● **TASK**
For the entries below, count the lines containing "langle" and give only that number.

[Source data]
------------------------------

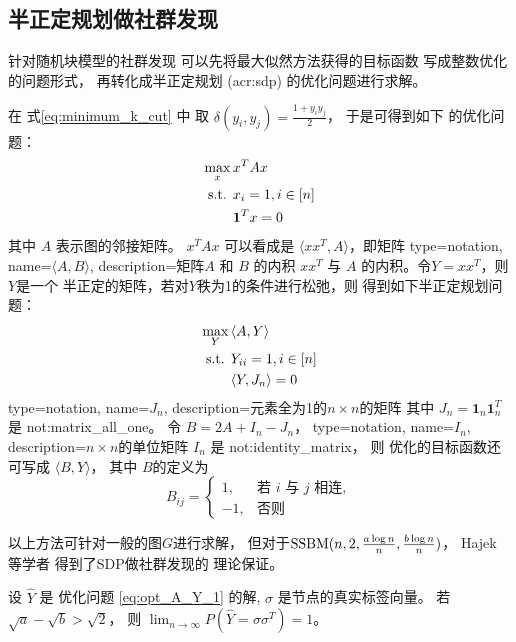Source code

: \subsection{半正定规划做社群发现}
针对随机块模型的社群发现
可以先将最大似然方法获得的目标函数
写成整数优化的问题形式，
再转化成半正定规划 (\gls{acr:sdp}) 的优化问题进行求解。

在 式\eqref{eq:minimum_k_cut} 中
取 $\delta(y_i, y_j) = \frac{1+y_iy_j}{2}$，
于是可得到如下
的优化问题：
\begin{align}
  \max_x\, &  x^T A x \notag \\
  \textrm{s.t. } & x_{i} = 1, i \in [n] \notag \\
  & \mathbf{1}^T x = 0
\end{align}
其中 $A$ 表示图的邻接矩阵。
$ x^T A x $ 可以看成是 $\langle xx^T, A \rangle $，即矩阵
{
  type=notation,
  name={$\langle A, B \rangle $},
  description={矩阵$A$ 和 $B$ 的内积}
}
$xx^T$ 与 $A$ 的内积。令$Y=xx^T$，则$Y$是一个
半正定的矩阵，若对$Y$秩为1的条件进行松弛，则
得到如下半正定规划问题：
\begin{align}\label{eq:opt_A_Y_1}
  \max_Y\, & \langle A, Y \rangle  \notag \\
  \textrm{s.t. } & Y_{ii} = 1, i \in [n] \notag \\
  & \langle Y, J_n \rangle  = 0
\end{align}
{
  type=notation,
  name={$J_n$},
  description={元素全为1的$n\times n$的矩阵}
}
其中 $J_n=\mathbf{1}_n\mathbf{1}_n^T$
是 \glsdesc{not:matrix_all_one}。
令 $B=2A + I_n - J_n$，
{
  type=notation,
  name={$I_n$},
  description={$n\times n$的单位矩阵}
}
$I_n$ 是 \glsdesc{not:identity_matrix}，
则
优化的目标函数还可写成 $ \langle B, Y \rangle $，
其中 $B$的定义为
\begin{equation}\label{eq:def_B_sdp}
    B_{ij} = \begin{cases}
        1, & \text{若 $i$ 与 $j$ 相连}, \\
        -1,& \text{否则}
    \end{cases}
\end{equation}  

以上方法可针对一般的图$G$进行求解，
但对于$\operatorname{SSBM}(n,2, \frac{a \log n}{n}, \frac{b \log n}{n})$，
Hajek 等学者 \cite{hajek2016achieving} 得到了SDP做社群发现的
理论保证。
\begin{theorem}
  设 $\hat{Y}$ 是
  优化问题 \eqref{eq:opt_A_Y_1} 的解, $\sigma$ 是节点的真实标签向量。
  若 $\sqrt{a} - \sqrt{b}
  > \sqrt{2}$，
  则
  $\lim_{n\to\infty} P(\hat{Y}=\sigma\sigma^T)=1$。
\end{theorem}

------------------------------

● **ANSWER BOX**
5